Among the different wastages that the economic model could capture, only device setting wastage (related to discrepancy between injection device’s dose setting and prescribed dose) and adherence wastage were considered, since significant data gaps were identified for the preparation wastage, while storage wastage and last dose wastage are expected to be similar across the treatments.

A dose of 0.66 mg/kg/week for somatrogon and 0.24 mg/kg/week (0.034 mg/kg/day) for dGHs was used in the analysis, consistent with the Phase 3 trial³² and within the dGHs dosing range of 0.175–0.245 mg/kg/week (0.025–0.035 mg/kg/day) recommended by the HPRA⁶⁰. While the dGHs dose of 0.24 mg/kg/week is close to the upper bound of the HPRA recommended range, using the mid value of 0.21 mg/kg/week or the lower value of 0.175 mg/kg/week is equivalent to a 12.5%–27.1% dGHs dose reduction, which is comparable to missing one to two injections per week (doses missed: 1/7 = 14.2%, 2/7 = 28.6%). There is extensive evidence in the literature that missing more than 1 injection per week leads to reduce height-velocity compared to fully adherent patients^22,23,25,27, thus assuming that a lower dGHs dose compared to the dose used in the Phase 3 trial would have no impact on the effectiveness of dGHs cannot be assumed. Furthermore, the model explicitly accounts for the adherence-HV relationships. Therefore, a dGHs dose of 0.24 mg/kg/week was used in the base case, while 0.224 mg/kg/week (from RWE¹²) and 0.21 mg/kg/week (from HRPA⁶⁰) was considered in scenario analyses.

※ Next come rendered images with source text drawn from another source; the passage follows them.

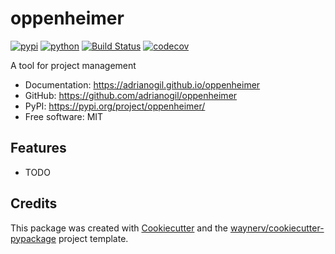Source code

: # oppenheimer


[![pypi](https://img.shields.io/pypi/v/oppenheimer.svg)](https://pypi.org/project/oppenheimer/)
[![python](https://img.shields.io/pypi/pyversions/oppenheimer.svg)](https://pypi.org/project/oppenheimer/)
[![Build Status](https://github.com/adrianogil/oppenheimer/actions/workflows/dev.yml/badge.svg)](https://github.com/adrianogil/oppenheimer/actions/workflows/dev.yml)
[![codecov](https://codecov.io/gh/adrianogil/oppenheimer/branch/main/graphs/badge.svg)](https://codecov.io/github/adrianogil/oppenheimer)



A tool for project management


* Documentation: <https://adrianogil.github.io/oppenheimer>
* GitHub: <https://github.com/adrianogil/oppenheimer>
* PyPI: <https://pypi.org/project/oppenheimer/>
* Free software: MIT


## Features

* TODO

## Credits

This package was created with [Cookiecutter](https://github.com/audreyr/cookiecutter) and the [waynerv/cookiecutter-pypackage](https://github.com/waynerv/cookiecutter-pypackage) project template.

Monitoring costs (Table 4) are based on resource use frequency from previous pGHD economic models^1,40,49, with the same frequency assumed between dGHs and somatrogon, given the lack of evidence supporting differences in monitoring frequencies.

Table 4. Monitoring costs.

Resource name	Unit cost	Yearly frequency				Cost source
		On-treatment		Off-treatment
		Daily GH	Somatrogon^®	Daily GH	Somatrogon^®
Endocrinologist visit	€441.00	3.50	3.50	2.00	2.00	HPO^68
Blood tests	€25.00	1.00	1.00	1.00	1.00	Commercial price^69
Hand X-ray	€109.17	1.00	1.00			Commercial price^70
Pituitary Function Test	€147.52	0.20	0.20			Commercial Price^71^a

Note: Source of visiting frequencies: endocrinologist visit from Christensen et al.⁴⁰, blood tests, hand X-ray, pituitary function test are from NICE TA188.¹

^a Ireland Central Bank Exchange rates EUR:GBP of 0.88 15 January 2023.

Analyses

The base case analysis focussed on pGHD patients starting treatment at 3–12 years of age (Table 1) and either receiving dGHs (0.24 mg/kg/week) or somatrogon (0.66 mg/kg/week), up to 18 years of age. The costs and health outcomes were discounted at 4%⁶¹ (Table 1) and the analysis considered an Irish healthcare payer perspective, which included treatment costs, wastage costs (due to adherence and device setting) and monitoring costs. Extensive scenario analysis was conducted to quantify the impact of alternative sources or assumptions (Supplementary Table 5).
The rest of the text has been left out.